J.W. Terry and A.H. Culwell, for plaintiff in error. — The court erred in refusing to permit the defendant to read in evidence the deposition of the witness Jesse Mangone, and in refusing to permit the defendant to use said deposition for any purpose, and in excluding same on the ground that the said witness was not competent to testify, for the reason that he had been confined in the reformatory. In this State, before a witness is rendered incompetent to testify, it must affirmatively appear that such witness has not only been convicted of a felony, but that he has been duly sentenced and that no appeal therefrom is pending. In this case the appellant was denied the use of the testimony of Jesse Mangone, simply on the showing that he had been convicted of a felony — this was error.

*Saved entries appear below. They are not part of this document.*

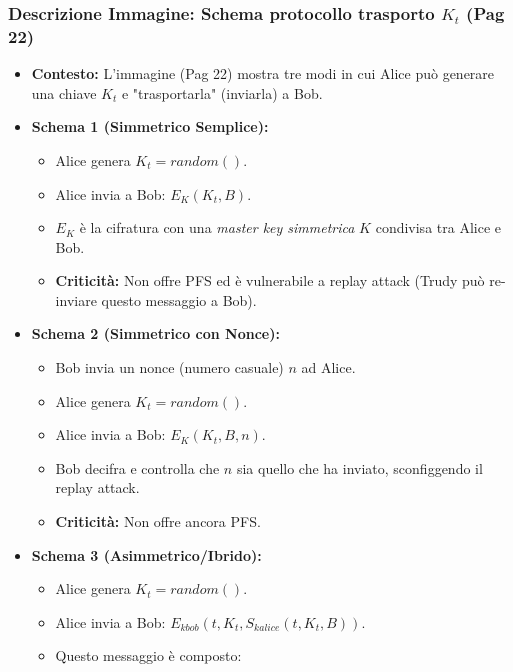 \documentclass[../main.tex]{subfiles}
\begin{document}
\begin{description}
    \subsubsection*{Descrizione Immagine: Schema protocollo trasporto $K_t$ (Pag 22)}
    \begin{itemize}
        \item \textbf{Contesto:} L'immagine (Pag 22) mostra tre modi in cui Alice può generare una chiave $K_t$ e "trasportarla" (inviarla) a Bob.
        \item \textbf{Schema 1 (Simmetrico Semplice):}
              \begin{itemize}
                  \item Alice genera $K_t = random()$.
                  \item Alice invia a Bob: $E_K(K_t, B)$.
                  \item $E_K$ è la cifratura con una \emph{master key simmetrica} $K$ condivisa tra Alice e Bob.
                  \item \textbf{Criticità:} Non offre PFS ed è vulnerabile a replay attack (Trudy può re-inviare questo messaggio a Bob).
              \end{itemize}
        \item \textbf{Schema 2 (Simmetrico con Nonce):}
              \begin{itemize}
                  \item Bob invia un nonce (numero casuale) $n$ ad Alice.
                  \item Alice genera $K_t = random()$.
                  \item Alice invia a Bob: $E_K(K_t, B, n)$.
                  \item Bob decifra e controlla che $n$ sia quello che ha inviato, sconfiggendo il replay attack.
                  \item \textbf{Criticità:} Non offre ancora PFS.
              \end{itemize}
        \item \textbf{Schema 3 (Asimmetrico/Ibrido):}
              \begin{itemize}
                  \item Alice genera $K_t = random()$.
                  \item Alice invia a Bob: $E_{kbob}(t, K_t, S_{kalice}(t, K_t, B))$.
                  \item Questo messaggio è composto:
                        \begin{itemize}

\end{itemize}
\end{itemize}
\end{itemize}
\end{description}
\end{document}
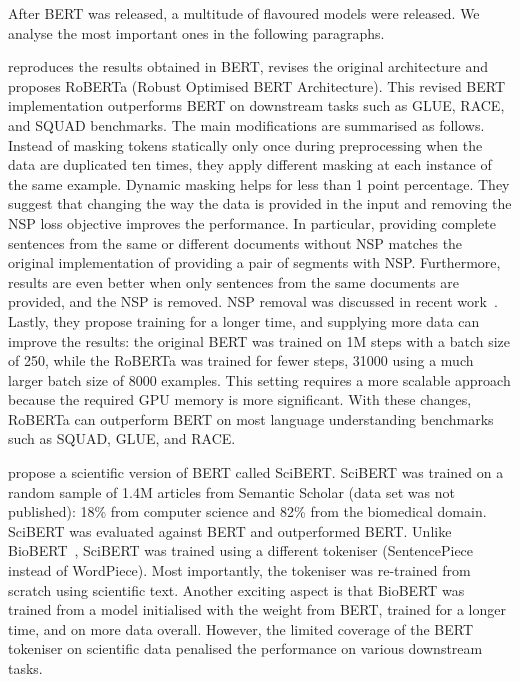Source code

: After BERT was released, a multitude of flavoured models were released. We analyse the most important ones in the following paragraphs. 

\cite{liu2019roberta} reproduces the results obtained in BERT, revises the original architecture and proposes RoBERTa (Robust Optimised BERT Architecture). This revised BERT implementation outperforms BERT on downstream tasks such as GLUE, RACE, and SQUAD benchmarks. 
The main modifications are summarised as follows. Instead of masking tokens statically only once during preprocessing when the data are duplicated ten times, they apply different masking at each instance of the same example. Dynamic masking helps for less than 1 point percentage.
They suggest that changing the way the data is provided in the input and removing the NSP loss objective improves the performance. 
In particular, providing complete sentences from the same or different documents without NSP matches the original implementation of providing a pair of segments with NSP. 
Furthermore, results are even better when only sentences from the same documents are provided, and the NSP is removed.
NSP removal was discussed in recent work~\cite{lample2019cross}.
Lastly, they propose training for a longer time, and supplying more data can improve the results: the original BERT was trained on 1M steps with a batch size of 250, while the RoBERTa was trained for fewer steps, 31000 using a much larger batch size of 8000 examples. This setting requires a more scalable approach because the required GPU memory is more significant. 
With these changes, RoBERTa can outperform BERT on most language understanding benchmarks such as SQUAD, GLUE, and RACE. 

\cite{Beltagy2019SciBERT} propose a scientific version of BERT called SciBERT. 
SciBERT was trained on a random sample of 1.4M articles from Semantic Scholar (data set was not published): 18\% from computer science and 82\% from the biomedical domain. SciBERT was evaluated against BERT and outperformed BERT. 
Unlike BioBERT~\cite{lee2019biobert}, SciBERT was trained using a different tokeniser (SentencePiece instead of WordPiece). Most importantly, the tokeniser was re-trained from scratch using scientific text.
Another exciting aspect is that BioBERT was trained from a model initialised with the weight from BERT, trained for a longer time, and on more data overall. However, the limited coverage of the BERT tokeniser on scientific data penalised the performance on various downstream tasks.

In this State there are three things necessary in order to render a witness incompetent to testify on the ground stated, they being, first, a legal conviction for a felony; second, that this conviction has been followed by a sentence; third, and that the conviction and sentence have not been suspended by an appeal. And a witness is competent to testify until these three things appear, and incompetency is not shown by simply introducing judgment of conviction. Arcia v. State, 26 Texas Crim. App., 205; Jones v. State, 32 Texas Crim. App., 135; Hart v. State, 14 Texas Crim. App., 323; Penal Code, arts. 25, 27; Code Crim. Pro., arts. 831-834.
An accused person is not deemed in law convicted of crime until sentenced and cause passed on by final condemnation by the highest court of resort which by law has jurisdiction over his case and to which he may have thought proper to appeal. These things were not shown herein. Same authorities.
The testimony of this witness was material to appellant and no legal reason for its exclusion appearing, the court erred in not admitting the same. Same authorities.
Every man is presumed to be competent to testify, and the burden is on him who attacks the competency of the witness to show clearly that all things necessary to render that witness incompetent on the ground stated have been done, which appellee failed to do in this case. Rogers v. Crain, 30 Tex. 284; Spann v. Glass, 35 Tex. 761.
It appearing that Jesse Mangone was less than 16 years of age at the time of his conviction, and that by the verdict he was to be confined in the reformatory and not in the penitentiary, even had all things needful been shown by appellees, still witness would not have been rendered incompetent to testify, and the deposition should have been admitted. Missouri K. T. Ry. Co. v. De Bord, 21 Texas Civ. App. 701[ 21 Tex. Civ. App. 701].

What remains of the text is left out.